Things worsened after Israeli commandos killed nine activists, mostly Turkish, after boarding a ship in the last flotilla approaching Gaza. The Israelis defended themselves with guns against an attack with clubs and other crude weapons. Turkey (where the flotilla was partly organized) demanded an apology and reparations, and Israel tried to negotiate a compromise.
But last month the UN’s Palmer Report on the incident was leaked. It criticized Israel for excessive use of force, but it also declared the Israeli blockade of Gaza legal and confirmed that the commandos had been attacked. The outraged Turks stretched their demands: apologize, compensate, and by the way, end the Gaza blockade. Israel now understood that Erdogan could not be satisfied.
Turkey expelled Israel’s ambassador and downscaled the two countries’ ties to the lowest level. Erdogan is playing not only to his country’s anti-Zionist crowd, but also to the Arab street, in a bid for regional leadership that, since he isn’t Arab, seems almost as improbable as Iran’s bid, now lost in Syrian turmoil.

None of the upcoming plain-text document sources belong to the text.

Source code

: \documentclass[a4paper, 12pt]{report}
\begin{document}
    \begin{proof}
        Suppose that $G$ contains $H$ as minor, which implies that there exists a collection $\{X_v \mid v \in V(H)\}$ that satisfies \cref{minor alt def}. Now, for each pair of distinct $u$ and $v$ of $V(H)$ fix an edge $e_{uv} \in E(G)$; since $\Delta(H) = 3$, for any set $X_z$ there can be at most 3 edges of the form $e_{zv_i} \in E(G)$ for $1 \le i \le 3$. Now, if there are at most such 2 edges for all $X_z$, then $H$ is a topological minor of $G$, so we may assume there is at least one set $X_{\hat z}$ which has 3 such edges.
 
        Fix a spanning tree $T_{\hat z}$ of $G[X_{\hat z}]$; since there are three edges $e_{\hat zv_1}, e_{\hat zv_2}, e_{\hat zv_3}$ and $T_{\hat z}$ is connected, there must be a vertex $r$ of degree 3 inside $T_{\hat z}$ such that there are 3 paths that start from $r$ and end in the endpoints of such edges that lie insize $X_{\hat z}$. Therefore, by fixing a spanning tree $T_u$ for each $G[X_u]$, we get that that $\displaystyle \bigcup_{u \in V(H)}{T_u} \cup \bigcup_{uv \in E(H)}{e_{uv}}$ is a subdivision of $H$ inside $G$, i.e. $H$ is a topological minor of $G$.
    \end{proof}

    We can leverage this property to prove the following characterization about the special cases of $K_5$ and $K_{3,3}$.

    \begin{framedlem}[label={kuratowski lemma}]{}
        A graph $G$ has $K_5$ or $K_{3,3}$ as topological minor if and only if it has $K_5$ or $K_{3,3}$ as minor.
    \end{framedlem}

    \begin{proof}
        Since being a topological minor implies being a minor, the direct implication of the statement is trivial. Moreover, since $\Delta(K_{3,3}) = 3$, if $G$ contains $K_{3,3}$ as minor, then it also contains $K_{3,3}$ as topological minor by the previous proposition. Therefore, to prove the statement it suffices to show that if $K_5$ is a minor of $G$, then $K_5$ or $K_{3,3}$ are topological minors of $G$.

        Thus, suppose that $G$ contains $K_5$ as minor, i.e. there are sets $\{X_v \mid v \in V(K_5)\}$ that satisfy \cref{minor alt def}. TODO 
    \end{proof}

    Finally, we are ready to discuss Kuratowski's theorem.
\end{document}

Meanwhile, the Egyptian Spring has become a long, hot summer. Gazan terrorists infiltrated through Sinai—supposedly under Egyptian control—and murdered Israelis in three different places near the resort town of Eilat. Israel responded of course, but in the resulting exchange of fire Egyptian soldiers were killed, angering many of their countrymen. Caught between undesirable outcomes, Israel accepted the presence of scores of thousands of Egyptian troops in Sinai for the first time in decades.
With confusion about Egypt’s future, this result confirmed what many predicted as soon as Mubarak left: Israel would have to prepare to defend its Southern border, which it has not had to do for many years. This does not necessarily mean war, it means uncertainty, but it also means diversion of resources. And in the last few days, Cairo mobs have torn down the wall around the Israeli embassy and, for their own protection, the ambassador and his family were whisked away in a military jet.

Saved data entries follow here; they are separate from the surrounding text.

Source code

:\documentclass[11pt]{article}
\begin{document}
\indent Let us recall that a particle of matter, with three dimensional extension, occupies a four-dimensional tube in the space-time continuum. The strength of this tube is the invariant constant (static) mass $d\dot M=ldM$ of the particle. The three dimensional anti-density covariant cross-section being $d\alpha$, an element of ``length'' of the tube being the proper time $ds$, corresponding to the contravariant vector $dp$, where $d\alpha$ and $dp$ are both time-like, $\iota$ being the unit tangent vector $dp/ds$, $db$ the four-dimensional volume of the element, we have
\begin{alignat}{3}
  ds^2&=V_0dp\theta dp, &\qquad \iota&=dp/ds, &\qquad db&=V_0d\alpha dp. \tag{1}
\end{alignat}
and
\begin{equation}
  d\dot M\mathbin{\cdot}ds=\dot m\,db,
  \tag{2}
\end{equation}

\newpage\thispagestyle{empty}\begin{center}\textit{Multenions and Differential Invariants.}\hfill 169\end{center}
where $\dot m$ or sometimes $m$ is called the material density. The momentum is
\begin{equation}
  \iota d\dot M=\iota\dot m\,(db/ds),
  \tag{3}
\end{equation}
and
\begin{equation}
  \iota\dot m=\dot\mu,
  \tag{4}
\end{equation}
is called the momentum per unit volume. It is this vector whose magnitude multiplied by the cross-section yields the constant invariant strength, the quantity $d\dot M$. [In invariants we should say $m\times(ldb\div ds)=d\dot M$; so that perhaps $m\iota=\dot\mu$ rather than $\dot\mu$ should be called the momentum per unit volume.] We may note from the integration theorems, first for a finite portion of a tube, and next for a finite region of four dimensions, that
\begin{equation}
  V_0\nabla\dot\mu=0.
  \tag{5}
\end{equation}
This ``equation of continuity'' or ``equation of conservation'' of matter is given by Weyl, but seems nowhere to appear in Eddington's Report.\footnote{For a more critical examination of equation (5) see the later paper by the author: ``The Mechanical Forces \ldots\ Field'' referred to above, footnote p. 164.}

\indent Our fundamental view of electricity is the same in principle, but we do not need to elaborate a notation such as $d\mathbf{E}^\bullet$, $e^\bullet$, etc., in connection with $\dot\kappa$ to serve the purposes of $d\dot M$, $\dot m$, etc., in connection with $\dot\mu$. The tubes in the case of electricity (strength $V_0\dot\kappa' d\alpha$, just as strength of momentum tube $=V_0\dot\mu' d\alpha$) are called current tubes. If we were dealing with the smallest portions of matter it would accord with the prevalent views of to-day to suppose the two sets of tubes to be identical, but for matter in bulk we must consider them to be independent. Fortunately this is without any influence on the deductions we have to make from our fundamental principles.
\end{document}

All this time, hundreds of thousands of protestors in Israel—Jewish and Arab citizens alike—have been marching and pitching tent cities, decrying extreme inequality in a country considered socialist a couple of decades ago. By avoiding foreign policy, these protests rallied a wide swath of Israeli society. They have now waned with little result, but the discontent they revealed beneath the economic miracle, with wealth concentrated in fewer and fewer hands, will not go away.

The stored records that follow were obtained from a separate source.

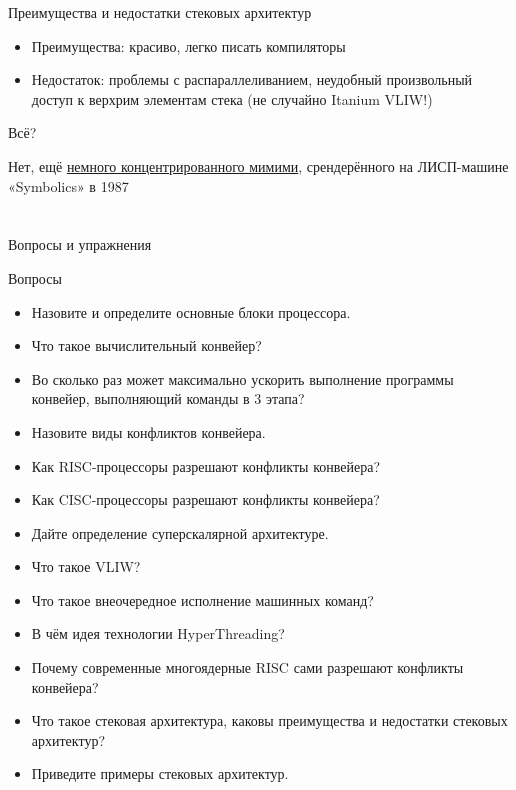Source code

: \documentclass[xetex,aspectratio=43]{beamer}
\begin{document}
\begin{frame}{Преимущества и недостатки стековых архитектур}
    \begin{itemize}
        \item Преимущества: красиво, легко писать компиляторы
        \item Недостаток: проблемы с распараллеливанием, неудобный произвольный доступ к верхрим элементам стека (не случайно Itanium VLIW!)
    \end{itemize}

    \pause
    Всё?
    \pause

    Нет, ещё \href{\ytlink{3bTqWsVqyzE}}{немного концентрированного мимими}, срендерённого на ЛИСП-машине «Symbolics» в 1987
\end{frame}

\section*{}

\begin{frame}{Вопросы и упражнения}
\begin{block}{Вопросы}
\begin{itemize}
\tightlist
\item Назовите и определите основные блоки процессора.
\item Что такое вычислительный конвейер?
\item Во сколько раз может максимально ускорить выполнение программы конвейер, выполняющий команды в 3 этапа?
\item Назовите виды конфликтов конвейера.
\item Как RISC-процессоры разрешают конфликты конвейера?
\item Как CISC-процессоры разрешают конфликты конвейера?
\item Дайте определение суперскалярной архитектуре.
\item Что такое VLIW?
\item Что такое внеочередное исполнение машинных команд?
\item В чём идея технологии HyperThreading?
\item Почему современные многоядерные RISC сами разрешают конфликты конвейера?
\item Что такое стековая архитектура, каковы преимущества и недостатки стековых архитектур?
\item Приведите примеры стековых архитектур.
\end{itemize}
\end{block}
\end{frame}

\postamble
\end{document}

Nor will the foreign threats. Egypt’s army does not want war with Israel, but what if the Muslim Brotherhood, the only well-organized group outside the army, gains power in the elections? Turkey now vows to send its gunboats to protect the next Gaza flotilla. What does Israel do then? Drop the blockade? Hope they are bluffing? Take on the Turkish navy?
Syria is in turmoil, its government slaughtering its own protesting people. Will this end badly for Israel? Nobody can say. Will Iraq be stable after America withdraws? We have to hope so. The Palestinians press on with their bid for unilateral statehood through a vote in the UN General Assembly, which should be taken soon. The result on the ground? Probably not much, but who knows? Settlement expansion continues in the West Bank, making peace talks less plausible with each new apartment.
And Iran’s nuclear centrifuges spin.